FOR IMMEDIATE RELEASE

Brown Moskowitz & Kallen Represents A&R Bulk-Pak in Sale to NOVA Infrastructure

South Carolina-Based Packaging and Logistics Company for Petrochemical Industry Elevates Service to Global Chemical Industry through Acquisition by NOVA  

Chatham, New Jersey December 2023 — Brown Moskowitz & Kallen, P.C. (BMK) recently represented Moncks Corner, South Carolina-based A&R Bulk-Pak (A&R), a leading provider of contract packaging, transloading, warehousing and other vital supply chain services to the petrochemicals industry in its acquisition by NOVA Infrastructure, a middle market infrastructure investment firm that invests in the environmental services, transportation, energy/energy transition and communications sectors in North America.

Over the past decade, the Port of Charleston has evolved into one of the most active export hubs for the North American chemicals industry, with A&R among the leading suppliers of essential supply chain solutions. A&R operates a 240,000-square-foot warehouse at the port with two high-speed automatic packaging lines, rail access to the CSX main line and onsite storage for more than 120 railcars. The facility engages in transloading and packaging of polyethylene pellets for leading chemical producers and trading houses. The sale to NOVA enables A&R to accelerate its growth in serving global chemical providers.

As part of the acquisition by NOVA, A&R has entered into a strategic partnership agreement with Harbor Logistics, a portfolio company within NOVA. Harbor provides transportation, logistics and warehousing services in Charleston. Harbor, A&R and NOVA are now long-term partners operating in concert to deliver comprehensive supply chain solutions throughout North America.

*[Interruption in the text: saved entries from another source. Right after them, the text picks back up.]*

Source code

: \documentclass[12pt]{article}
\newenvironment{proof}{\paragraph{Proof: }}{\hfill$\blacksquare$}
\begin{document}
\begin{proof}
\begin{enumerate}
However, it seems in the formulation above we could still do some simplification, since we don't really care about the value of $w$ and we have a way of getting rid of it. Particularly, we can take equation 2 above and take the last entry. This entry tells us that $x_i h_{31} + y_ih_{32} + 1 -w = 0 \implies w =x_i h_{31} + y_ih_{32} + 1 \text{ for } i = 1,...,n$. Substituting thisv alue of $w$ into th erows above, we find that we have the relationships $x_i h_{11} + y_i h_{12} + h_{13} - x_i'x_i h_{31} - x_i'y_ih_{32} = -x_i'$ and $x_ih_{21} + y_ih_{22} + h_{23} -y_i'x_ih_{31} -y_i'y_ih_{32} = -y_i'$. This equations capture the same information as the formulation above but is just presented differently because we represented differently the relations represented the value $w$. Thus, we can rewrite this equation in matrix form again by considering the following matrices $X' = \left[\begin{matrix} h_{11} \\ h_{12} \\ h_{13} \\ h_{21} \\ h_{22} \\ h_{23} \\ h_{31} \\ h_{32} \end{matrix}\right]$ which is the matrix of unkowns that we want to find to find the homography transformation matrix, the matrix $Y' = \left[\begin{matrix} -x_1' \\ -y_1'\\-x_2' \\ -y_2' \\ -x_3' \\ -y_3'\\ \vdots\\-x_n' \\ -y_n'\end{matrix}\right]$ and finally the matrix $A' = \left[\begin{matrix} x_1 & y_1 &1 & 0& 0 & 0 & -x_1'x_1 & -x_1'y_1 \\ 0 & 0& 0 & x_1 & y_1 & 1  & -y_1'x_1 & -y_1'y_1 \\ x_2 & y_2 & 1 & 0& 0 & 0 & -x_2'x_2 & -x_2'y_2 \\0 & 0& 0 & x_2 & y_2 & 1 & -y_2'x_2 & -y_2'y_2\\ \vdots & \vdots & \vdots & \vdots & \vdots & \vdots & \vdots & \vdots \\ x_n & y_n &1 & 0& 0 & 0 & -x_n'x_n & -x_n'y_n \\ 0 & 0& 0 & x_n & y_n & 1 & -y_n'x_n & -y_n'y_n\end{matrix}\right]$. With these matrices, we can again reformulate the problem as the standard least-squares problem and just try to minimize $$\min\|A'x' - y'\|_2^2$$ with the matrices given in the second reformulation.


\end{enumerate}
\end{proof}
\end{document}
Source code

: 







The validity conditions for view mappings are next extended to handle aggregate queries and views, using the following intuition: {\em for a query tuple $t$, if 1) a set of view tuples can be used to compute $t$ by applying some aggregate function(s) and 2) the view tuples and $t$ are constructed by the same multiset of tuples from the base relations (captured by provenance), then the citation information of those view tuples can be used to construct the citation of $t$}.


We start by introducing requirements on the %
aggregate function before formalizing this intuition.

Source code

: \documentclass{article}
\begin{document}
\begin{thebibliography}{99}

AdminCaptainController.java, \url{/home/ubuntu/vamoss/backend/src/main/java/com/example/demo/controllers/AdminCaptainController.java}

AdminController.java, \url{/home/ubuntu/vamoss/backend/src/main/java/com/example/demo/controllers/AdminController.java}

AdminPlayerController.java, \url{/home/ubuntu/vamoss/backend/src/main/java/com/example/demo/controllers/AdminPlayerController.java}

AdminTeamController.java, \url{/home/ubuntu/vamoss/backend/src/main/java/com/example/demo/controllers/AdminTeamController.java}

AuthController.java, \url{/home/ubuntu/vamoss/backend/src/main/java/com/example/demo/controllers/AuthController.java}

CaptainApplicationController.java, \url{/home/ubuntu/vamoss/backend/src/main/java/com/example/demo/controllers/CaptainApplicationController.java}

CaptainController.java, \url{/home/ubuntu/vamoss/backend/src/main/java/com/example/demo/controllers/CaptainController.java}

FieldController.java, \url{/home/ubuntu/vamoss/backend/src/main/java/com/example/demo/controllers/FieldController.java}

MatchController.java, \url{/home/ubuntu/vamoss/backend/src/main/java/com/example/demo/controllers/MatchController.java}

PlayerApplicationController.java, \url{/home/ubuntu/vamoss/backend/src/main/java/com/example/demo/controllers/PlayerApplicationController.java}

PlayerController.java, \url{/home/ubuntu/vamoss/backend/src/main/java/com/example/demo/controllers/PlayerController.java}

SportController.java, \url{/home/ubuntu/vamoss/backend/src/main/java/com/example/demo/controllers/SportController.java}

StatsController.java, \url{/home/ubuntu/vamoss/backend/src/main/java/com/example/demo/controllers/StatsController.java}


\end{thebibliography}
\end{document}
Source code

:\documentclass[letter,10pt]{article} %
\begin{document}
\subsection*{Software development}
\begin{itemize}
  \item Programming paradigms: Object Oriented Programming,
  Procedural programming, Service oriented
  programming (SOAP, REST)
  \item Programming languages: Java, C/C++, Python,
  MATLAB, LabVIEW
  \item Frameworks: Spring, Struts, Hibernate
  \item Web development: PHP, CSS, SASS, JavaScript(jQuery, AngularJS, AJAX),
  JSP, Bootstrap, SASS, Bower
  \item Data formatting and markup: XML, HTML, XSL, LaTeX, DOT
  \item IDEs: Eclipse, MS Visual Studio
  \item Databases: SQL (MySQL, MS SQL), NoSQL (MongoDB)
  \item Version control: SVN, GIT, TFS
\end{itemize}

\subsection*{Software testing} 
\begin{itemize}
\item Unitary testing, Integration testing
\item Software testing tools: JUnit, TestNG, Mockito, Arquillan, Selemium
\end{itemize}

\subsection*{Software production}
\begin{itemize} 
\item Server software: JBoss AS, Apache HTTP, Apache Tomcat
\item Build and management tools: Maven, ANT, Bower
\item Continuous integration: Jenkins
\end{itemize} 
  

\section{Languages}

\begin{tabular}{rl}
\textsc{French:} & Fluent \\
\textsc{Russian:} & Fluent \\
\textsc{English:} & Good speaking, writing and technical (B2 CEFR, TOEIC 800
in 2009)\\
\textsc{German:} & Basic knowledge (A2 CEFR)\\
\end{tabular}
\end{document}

“The acquisition by NOVA and aligned agreement with Harbor Logistics offers significant strategic expansion opportunities to A&R,” said Norman D. Kallen, Partner and Co-Chair of the Brown Moskowitz & Kallen Commercial Transactions Group, who served as lead M&A counsel for A&R. “This transaction involved structuring several creative solutions that enable NOVA to leverage A&R’s dominant position at the Port of Charleston while providing a pathway for A&R to penetrate the global chemical industry marketplace and offer elevated supply chain solutions with NOVA-owned Harbor Logistics.”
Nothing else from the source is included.